Volume of Hexagonal Prism

The volume of a hexagonal prism is the space occupied by it. A prism is a three-dimensional shape having identical bases, flat rectangular side faces, and the same cross-section all along its length. Prisms are classified into different types and named as per the shape of their base. A hexagonal prism, as the name says, is a three-dimensional solid that has two hexagonal bases, bottom, and top. The side faces of a hexagonal prism are rectangular in shape. There is a formula to find the volume of a hexagonal prism. Let's explore and learn in detail!

The volume of the hexagonal prism is defined as the capacity of the hexagonal prism. In geometry, a hexagonal prism is a three-dimensional shape with two hexagonal bases and six rectangular faces. A hexagonal prism is a polyhedron with 8 faces, 18 edges, and 12 vertices where out of the 8 faces, 6 faces are in the shape of rectangles and 2 faces are in the shape of hexagons. The top and bottom of the hexagonal prism are shaped as a hexagon and are congruent to each other. On one hand, its long diagonals always cross the center point of the hexagon and on the other hand, its short diagonals do not cross the center point. The volume of the hexagonal prism is measured in cubic units such as cm³, m³, in³, etc.

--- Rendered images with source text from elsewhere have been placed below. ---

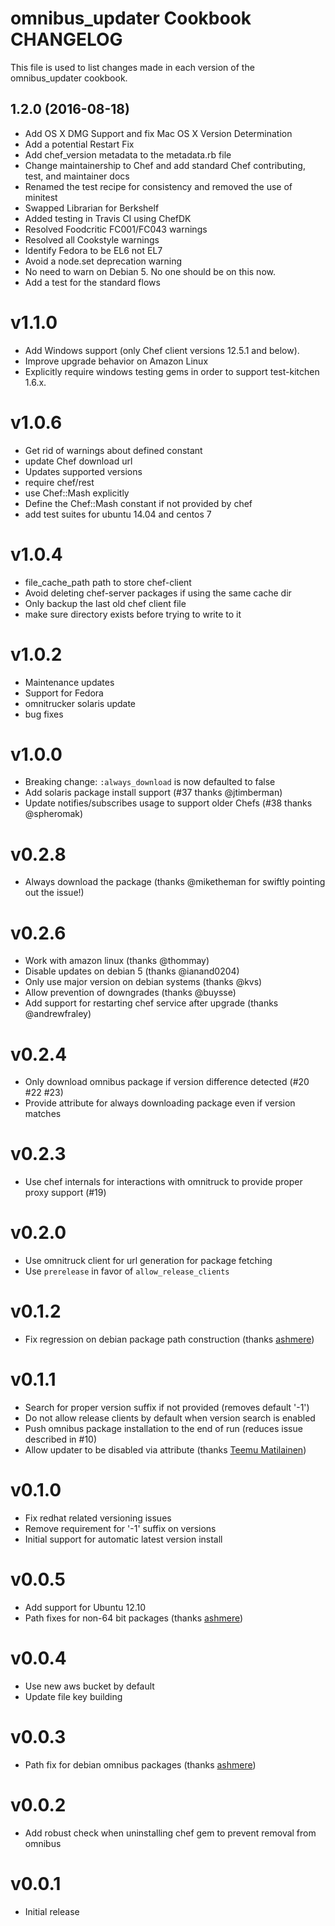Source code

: # omnibus_updater Cookbook CHANGELOG

This file is used to list changes made in each version of the omnibus_updater cookbook.

## 1.2.0 (2016-08-18)

- Add OS X DMG Support and fix Mac OS X Version Determination
- Add a potential Restart Fix
- Add chef_version metadata to the metadata.rb file
- Change maintainership to Chef and add standard Chef contributing, test, and maintainer docs
- Renamed the test recipe for consistency and removed the use of minitest
- Swapped Librarian for Berkshelf
- Added testing in Travis CI using ChefDK
- Resolved Foodcritic FC001/FC043 warnings
- Resolved all Cookstyle warnings
- Identify Fedora to be EL6 not EL7
- Avoid a node.set deprecation warning
- No need to warn on Debian 5\. No one should be on this now.
- Add a test for the standard flows

# v1.1.0

- Add Windows support (only Chef client versions 12.5.1 and below).
- Improve upgrade behavior on Amazon Linux
- Explicitly require windows testing gems in order to support test-kitchen 1.6.x.

# v1.0.6

- Get rid of warnings about defined constant
- update Chef download url
- Updates supported versions
- require chef/rest
- use Chef::Mash explicitly
- Define the Chef::Mash constant if not provided by chef
- add test suites for ubuntu 14.04 and centos 7

# v1.0.4

- file_cache_path path to store chef-client
- Avoid deleting chef-server packages if using the same cache dir
- Only backup the last old chef client file
- make sure directory exists before trying to write to it

# v1.0.2

- Maintenance updates
- Support for Fedora
- omnitrucker solaris update
- bug fixes

# v1.0.0

- Breaking change: `:always_download` is now defaulted to false
- Add solaris package install support (#37 thanks @jtimberman)
- Update notifies/subscribes usage to support older Chefs (#38 thanks @spheromak)

# v0.2.8

- Always download the package (thanks @miketheman for swiftly pointing out the issue!)

# v0.2.6

- Work with amazon linux (thanks @thommay)
- Disable updates on debian 5 (thanks @ianand0204)
- Only use major version on debian systems (thanks @kvs)
- Allow prevention of downgrades (thanks @buysse)
- Add support for restarting chef service after upgrade (thanks @andrewfraley)

# v0.2.4

- Only download omnibus package if version difference detected (#20 #22 #23)
- Provide attribute for always downloading package even if version matches

# v0.2.3

- Use chef internals for interactions with omnitruck to provide proper proxy support (#19)

# v0.2.0

- Use omnitruck client for url generation for package fetching
- Use `prerelease` in favor of `allow_release_clients`

# v0.1.2

- Fix regression on debian package path construction (thanks [ashmere](https://github.com/ashmere))

# v0.1.1

- Search for proper version suffix if not provided (removes default '-1')
- Do not allow release clients by default when version search is enabled
- Push omnibus package installation to the end of run (reduces issue described in #10)
- Allow updater to be disabled via attribute (thanks [Teemu Matilainen](https://github.com/tmatilai))

# v0.1.0

- Fix redhat related versioning issues
- Remove requirement for '-1' suffix on versions
- Initial support for automatic latest version install

# v0.0.5

- Add support for Ubuntu 12.10
- Path fixes for non-64 bit packages (thanks [ashmere](https://github.com/ashmere))

# v0.0.4

- Use new aws bucket by default
- Update file key building

# v0.0.3

- Path fix for debian omnibus packages (thanks [ashmere](https://github.com/ashmere))

# v0.0.2

- Add robust check when uninstalling chef gem to prevent removal from omnibus

# v0.0.1

- Initial release
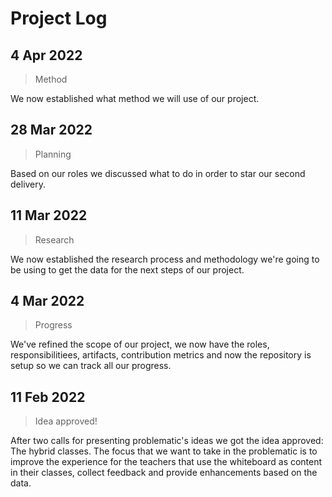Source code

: # Project Log
## 4 Apr 2022
> Method

We now established what method we will use of our project.
## 28 Mar 2022
> Planning

Based on our roles we discussed what to do in order to star our second delivery.

## 11 Mar 2022
> Research

We now established the research process and methodology we're going to be using to get the data for the next steps of our project.

## 4 Mar 2022 
> Progress

We've refined the scope of our project, we now have the roles, responsibilitiees, artifacts, contribution metrics and now the repository is setup so we can track all our progress.

## 11 Feb 2022
> Idea approved!

After two calls for presenting problematic's ideas we got the idea approved: The hybrid classes. The focus that we want to take in the problematic is to improve the experience for the teachers that use the whiteboard as content in their classes, collect feedback and provide enhancements based on the data.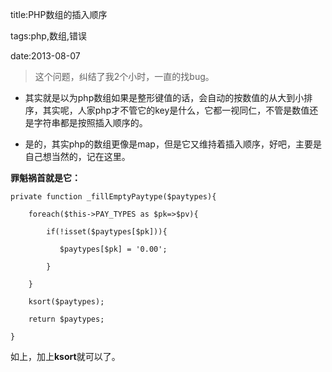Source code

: title:PHP数组的插入顺序

tags:php,数组,错误

date:2013-08-07

>这个问题，纠结了我2个小时，一直的找bug。

* 其实就是以为php数组如果是整形键值的话，会自动的按数值的从大到小排序，其实呢，人家php才不管它的key是什么，它都一视同仁，不管是数值还是字符串都是按照插入顺序的。
* 是的，其实php的数组更像是map，但是它又维持着插入顺序，好吧，主要是自己想当然的，记在这里。

**罪魁祸首就是它：** 

    private function _fillEmptyPaytype($paytypes){
        foreach($this->PAY_TYPES as $pk=>$pv){
            if(!isset($paytypes[$pk])){
               $paytypes[$pk] = '0.00';
            }
        }
        ksort($paytypes);
        return $paytypes;
    }

如上，加上**ksort**就可以了。


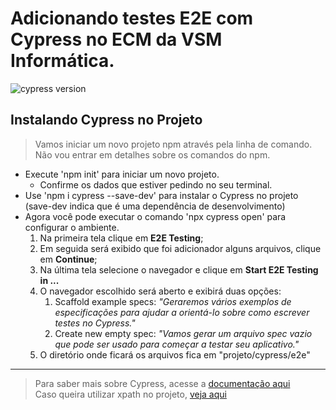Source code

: # Adicionando testes E2E com Cypress no ECM da VSM Informática.
![cypress version](https://img.shields.io/badge/cypress-10.2.0-brightgreen)
## Instalando Cypress no Projeto

> Vamos iniciar um novo projeto npm através pela linha de comando. <br>
> Não vou entrar em detalhes sobre os comandos do npm. <br>

- Execute 'npm init' para iniciar um novo projeto.
  - Confirme os dados que estiver pedindo no seu terminal.
- Use 'npm i cypress --save-dev' para instalar o Cypress no projeto (save-dev indica que é uma dependência de desenvolvimento)
- Agora você pode executar o comando 'npx cypress open' para configurar o ambiente.
  1. Na primeira tela clique em **E2E Testing**;
  2. Em seguida será exibido que foi adicionador alguns arquivos, clique em **Continue**;
  3. Na última tela selecione o navegador e clique em **Start E2E Testing in ...**
  4. O navegador escolhido será aberto e exibirá duas opções:
     1. Scaffold example specs: *"Geraremos vários exemplos de especificações para ajudar a orientá-lo sobre como escrever testes no Cypress."*
     2. Create new empty spec: *"Vamos gerar um arquivo spec vazio que pode ser usado para começar a testar seu aplicativo."*
  5. O diretório onde ficará os arquivos fica em "projeto/cypress/e2e"

<hr>

> Para saber mais sobre Cypress, acesse a [documentação aqui](https://docs.cypress.io/guides/overview/why-cypress) <br>
> Caso queira utilizar xpath no projeto, [veja aqui](https://github.com/cypress-io/cypress-xpath)
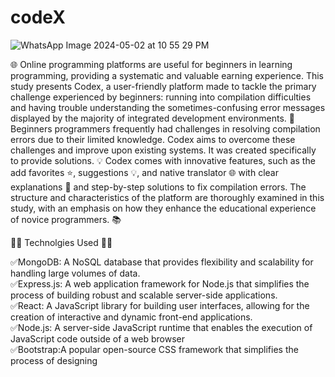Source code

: # codeX

![WhatsApp Image 2024-05-02 at 10 55 29 PM](https://github.com/itsforouts/codeX/assets/103739510/612301de-1086-4b1c-a998-66fe459c2a7e)


🌐 Online programming platforms are useful for beginners in learning programming, providing a systematic and valuable earning experience. This study presents Codex, a user-friendly platform made to tackle the primary challenge experienced by beginners: running into compilation difficulties and having trouble understanding the sometimes-confusing error messages displayed by the majority of integrated development environments. 🚀 Beginners programmers frequently had challenges in resolving compilation errors due to their limited knowledge. Codex aims to overcome these challenges and improve upon existing systems. It was created specifically to provide solutions. 💡 Codex comes with innovative features, such as the add favorites ⭐, suggestions 💡, and native translator 🌐 with clear explanations 📝 and step-by-step solutions to fix compilation errors. The structure and characteristics of the platform are thoroughly examined in this study, with an emphasis on how they enhance the educational experience of novice programmers. 📚

🚀🚀 Technolgies Used 🚀🚀

✅MongoDB: A NoSQL database that provides flexibility and scalability for handling large volumes of data. <br>
✅Express.js: A web application framework for Node.js that simplifies the process of building robust and scalable server-side applications.<br>
✅React: A JavaScript library for building user interfaces, allowing for the creation of interactive and dynamic front-end applications.<br>
✅Node.js: A server-side JavaScript runtime that enables the execution of JavaScript code outside of a web browser<br>
✅Bootstrap:A popular open-source CSS framework that simplifies the process of designing<br>
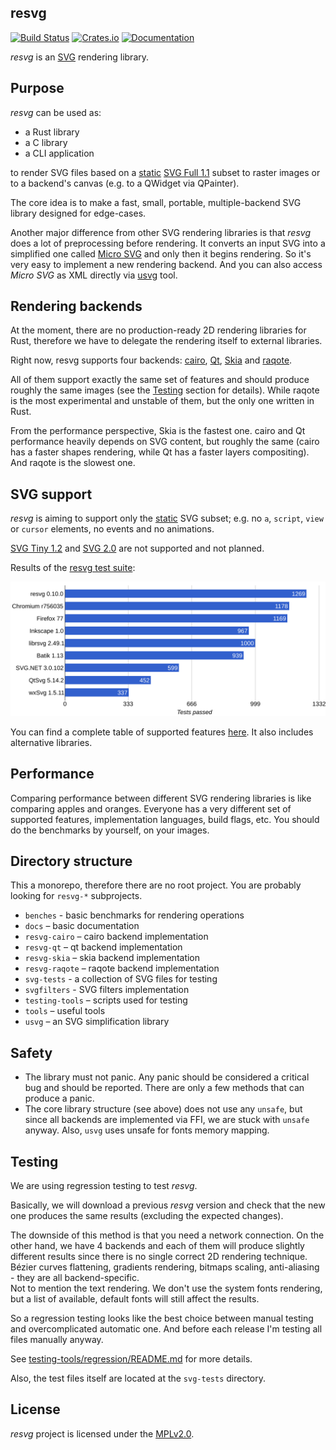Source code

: ## resvg
[![Build Status](https://travis-ci.org/RazrFalcon/resvg.svg?branch=master)](https://travis-ci.org/RazrFalcon/resvg)
[![Crates.io](https://img.shields.io/crates/v/usvg.svg)](https://crates.io/crates/usvg)
[![Documentation](https://docs.rs/usvg/badge.svg)](https://docs.rs/usvg)

*resvg* is an [SVG](https://en.wikipedia.org/wiki/Scalable_Vector_Graphics) rendering library.

## Purpose

*resvg* can be used as:

- a Rust library
- a C library
- a CLI application

to render SVG files based on a
[static](http://www.w3.org/TR/SVG11/feature#SVG-static)
[SVG Full 1.1](https://www.w3.org/TR/SVG11/) subset to raster images or
to a backend's canvas (e.g. to a QWidget via QPainter).

The core idea is to make a fast, small, portable, multiple-backend SVG library
designed for edge-cases.

Another major difference from other SVG rendering libraries is that *resvg* does a lot
of preprocessing before rendering. It converts an input SVG into a simplified one
called [Micro SVG](./docs/usvg_spec.adoc) and only then it begins rendering.
So it's very easy to implement a new rendering backend.
And you can also access *Micro SVG* as XML directly via [usvg](./tools/usvg) tool.

## Rendering backends

At the moment, there are no production-ready 2D rendering libraries for Rust,
therefore we have to delegate the rendering itself to external libraries.

Right now, resvg supports four backends: [cairo], [Qt], [Skia] and [raqote].

All of them support exactly the same set of features and should produce roughly the same images
(see the [Testing](#testing) section for details).
While raqote is the most experimental and unstable of them, but the only one written in Rust.

From the performance perspective, Skia is the fastest one.
cairo and Qt performance heavily depends on SVG content, but roughly the same
(cairo has a faster shapes rendering, while Qt has a faster layers compositing).
And raqote is the slowest one.

## SVG support

*resvg* is aiming to support only the [static](http://www.w3.org/TR/SVG11/feature#SVG-static)
SVG subset; e.g. no `a`, `script`, `view` or `cursor` elements, no events and no animations.

[SVG Tiny 1.2](https://www.w3.org/TR/SVGTiny12/) and [SVG 2.0](https://www.w3.org/TR/SVG2/)
are not supported and not planned.

Results of the [resvg test suite](./svg-tests/README.md):

![](./.github/chart.svg)

You can find a complete table of supported features
[here](https://razrfalcon.github.io/resvg-test-suite/svg-support-table.html).
It also includes alternative libraries.

## Performance

Comparing performance between different SVG rendering libraries is like comparing
apples and oranges. Everyone has a very different set of supported features,
implementation languages, build flags, etc. You should do the benchmarks by yourself,
on your images.

## Directory structure

This a monorepo, therefore there are no root project.
You are probably looking for `resvg-*` subprojects.

- `benches` - basic benchmarks for rendering operations
- `docs` – basic documentation
- `resvg-cairo` – cairo backend implementation
- `resvg-qt` – qt backend implementation
- `resvg-skia` – skia backend implementation
- `resvg-raqote` – raqote backend implementation
- `svg-tests` - a collection of SVG files for testing
- `svgfilters` - SVG filters implementation
- `testing-tools` – scripts used for testing
- `tools` – useful tools
- `usvg` – an SVG simplification library

## Safety

- The library must not panic. Any panic should be considered a critical bug and should be reported.
  There are only a few methods that can produce a panic.
- The core library structure (see above) does not use any `unsafe`,
  but since all backends are implemented via FFI, we are stuck with `unsafe` anyway.
  Also, `usvg` uses unsafe for fonts memory mapping.

## Testing

We are using regression testing to test *resvg*.

Basically, we will download a previous
*resvg* version and check that the new one produces the same results
(excluding the expected changes).

The downside of this method is that you need a network connection.
On the other hand, we have 4 backends and each of them will produce slightly different results
since there is no single correct 2D rendering technique. Bézier curves flattening,
gradients rendering, bitmaps scaling, anti-aliasing - they are all backend-specific.<br/>
Not to mention the text rendering. We don't use the system fonts rendering, but a list of available,
default fonts will still affect the results.

So a regression testing looks like the best choice between manual testing
and overcomplicated automatic one. And before each release I'm testing all files manually anyway.

See [testing-tools/regression/README.md](./testing-tools/regression/README.md) for more details.

Also, the test files itself are located at the `svg-tests` directory.

## License

*resvg* project is licensed under the [MPLv2.0](https://www.mozilla.org/en-US/MPL/).


[cairo]: https://www.cairographics.org/
[Qt]: https://www.qt.io/
[Skia]: https://skia.org/
[raqote]: https://github.com/jrmuizel/raqote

We will see the formulas to calculate the volumes of different types of hexagonal prisms. The volume of any prism can be obtained by finding the product of its base area and its height. i.e., the volume of a prism = base area × height. We will use this formula to calculate the volume of a hexagonal prism as well. We know that the base of a hexagonal prism is a hexagon. By applying the above formula to a hexagonal prism. Thus, the volume of a hexagonal prism = area of base × height.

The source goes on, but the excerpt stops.